* YOUR OBJECTIVE *
Only the lines below from the one containing "Dennoch muss ein" to the one containing "angepasst wurden oder" should be repeated, both included and unchanged.

* INPUT DATA *
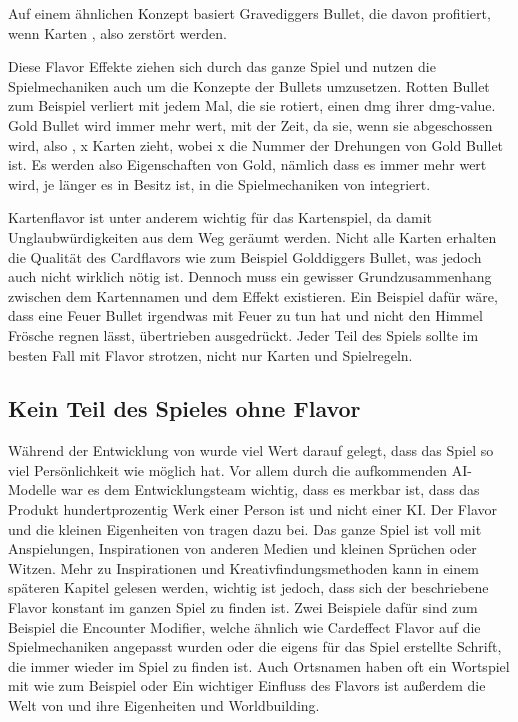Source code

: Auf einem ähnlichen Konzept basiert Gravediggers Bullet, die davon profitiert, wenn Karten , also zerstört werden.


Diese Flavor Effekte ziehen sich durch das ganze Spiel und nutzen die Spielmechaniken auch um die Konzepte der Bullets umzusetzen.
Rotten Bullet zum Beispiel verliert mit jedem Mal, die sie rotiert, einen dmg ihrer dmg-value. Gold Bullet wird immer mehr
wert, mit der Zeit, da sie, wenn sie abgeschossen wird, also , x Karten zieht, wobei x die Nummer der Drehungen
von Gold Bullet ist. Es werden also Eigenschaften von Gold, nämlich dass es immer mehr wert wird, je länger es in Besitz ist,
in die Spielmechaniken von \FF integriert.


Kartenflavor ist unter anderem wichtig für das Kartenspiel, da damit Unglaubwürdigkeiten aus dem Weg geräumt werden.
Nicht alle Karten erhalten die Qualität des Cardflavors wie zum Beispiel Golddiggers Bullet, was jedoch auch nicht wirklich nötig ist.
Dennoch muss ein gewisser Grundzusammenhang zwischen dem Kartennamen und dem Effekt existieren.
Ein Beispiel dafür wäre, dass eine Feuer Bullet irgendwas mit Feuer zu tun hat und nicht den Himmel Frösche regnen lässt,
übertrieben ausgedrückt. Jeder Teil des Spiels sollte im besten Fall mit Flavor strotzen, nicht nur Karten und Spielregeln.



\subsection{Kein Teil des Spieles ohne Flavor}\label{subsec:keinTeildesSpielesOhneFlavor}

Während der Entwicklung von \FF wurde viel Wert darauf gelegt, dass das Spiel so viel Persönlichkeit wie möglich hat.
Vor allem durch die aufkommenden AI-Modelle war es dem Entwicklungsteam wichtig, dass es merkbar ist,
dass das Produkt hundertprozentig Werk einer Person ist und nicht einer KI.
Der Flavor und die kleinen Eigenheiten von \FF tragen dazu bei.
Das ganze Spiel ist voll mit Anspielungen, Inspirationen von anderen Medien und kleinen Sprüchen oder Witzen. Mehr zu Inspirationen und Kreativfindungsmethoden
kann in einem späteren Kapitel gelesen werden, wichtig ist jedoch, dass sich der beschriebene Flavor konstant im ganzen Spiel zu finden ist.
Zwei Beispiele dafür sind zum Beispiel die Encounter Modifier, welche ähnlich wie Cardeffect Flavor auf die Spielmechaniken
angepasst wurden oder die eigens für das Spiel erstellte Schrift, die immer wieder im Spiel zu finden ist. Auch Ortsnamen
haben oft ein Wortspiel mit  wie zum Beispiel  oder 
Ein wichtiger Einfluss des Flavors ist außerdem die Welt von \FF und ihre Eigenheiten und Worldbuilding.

---

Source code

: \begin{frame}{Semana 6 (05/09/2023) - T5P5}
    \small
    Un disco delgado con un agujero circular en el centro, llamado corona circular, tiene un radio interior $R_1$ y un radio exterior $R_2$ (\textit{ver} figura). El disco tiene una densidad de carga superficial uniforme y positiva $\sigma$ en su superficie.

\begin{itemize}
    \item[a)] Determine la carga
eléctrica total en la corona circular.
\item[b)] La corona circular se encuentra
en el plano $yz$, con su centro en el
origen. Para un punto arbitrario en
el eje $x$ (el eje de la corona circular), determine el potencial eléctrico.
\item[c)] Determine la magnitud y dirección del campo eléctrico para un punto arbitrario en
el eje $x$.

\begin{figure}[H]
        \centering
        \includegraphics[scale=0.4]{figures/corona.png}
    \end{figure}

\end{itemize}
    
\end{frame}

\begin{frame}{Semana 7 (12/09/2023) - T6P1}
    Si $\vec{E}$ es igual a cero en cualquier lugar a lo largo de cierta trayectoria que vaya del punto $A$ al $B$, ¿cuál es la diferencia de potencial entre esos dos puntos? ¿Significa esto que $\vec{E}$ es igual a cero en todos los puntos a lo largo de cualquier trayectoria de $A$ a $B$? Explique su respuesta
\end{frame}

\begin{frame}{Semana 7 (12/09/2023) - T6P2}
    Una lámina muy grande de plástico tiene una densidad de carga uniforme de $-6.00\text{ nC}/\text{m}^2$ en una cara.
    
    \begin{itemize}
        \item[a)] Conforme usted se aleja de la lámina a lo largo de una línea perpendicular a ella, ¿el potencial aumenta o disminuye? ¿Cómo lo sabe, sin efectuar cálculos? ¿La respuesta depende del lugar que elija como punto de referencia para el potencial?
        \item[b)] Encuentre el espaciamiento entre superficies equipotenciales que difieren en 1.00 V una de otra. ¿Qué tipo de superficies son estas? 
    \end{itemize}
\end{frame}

* YOUR RESPONSE *
Dennoch muss ein gewisser Grundzusammenhang zwischen dem Kartennamen und dem Effekt existieren.
Ein Beispiel dafür wäre, dass eine Feuer Bullet irgendwas mit Feuer zu tun hat und nicht den Himmel Frösche regnen lässt,
übertrieben ausgedrückt. Jeder Teil des Spiels sollte im besten Fall mit Flavor strotzen, nicht nur Karten und Spielregeln.



\subsection{Kein Teil des Spieles ohne Flavor}\label{subsec:keinTeildesSpielesOhneFlavor}

Während der Entwicklung von \FF wurde viel Wert darauf gelegt, dass das Spiel so viel Persönlichkeit wie möglich hat.
Vor allem durch die aufkommenden AI-Modelle war es dem Entwicklungsteam wichtig, dass es merkbar ist,
dass das Produkt hundertprozentig Werk einer Person ist und nicht einer KI.
Der Flavor und die kleinen Eigenheiten von \FF tragen dazu bei.
Das ganze Spiel ist voll mit Anspielungen, Inspirationen von anderen Medien und kleinen Sprüchen oder Witzen. Mehr zu Inspirationen und Kreativfindungsmethoden
kann in einem späteren Kapitel gelesen werden, wichtig ist jedoch, dass sich der beschriebene Flavor konstant im ganzen Spiel zu finden ist.
Zwei Beispiele dafür sind zum Beispiel die Encounter Modifier, welche ähnlich wie Cardeffect Flavor auf die Spielmechaniken
angepasst wurden oder die eigens für das Spiel erstellte Schrift, die immer wieder im Spiel zu finden ist. Auch Ortsnamen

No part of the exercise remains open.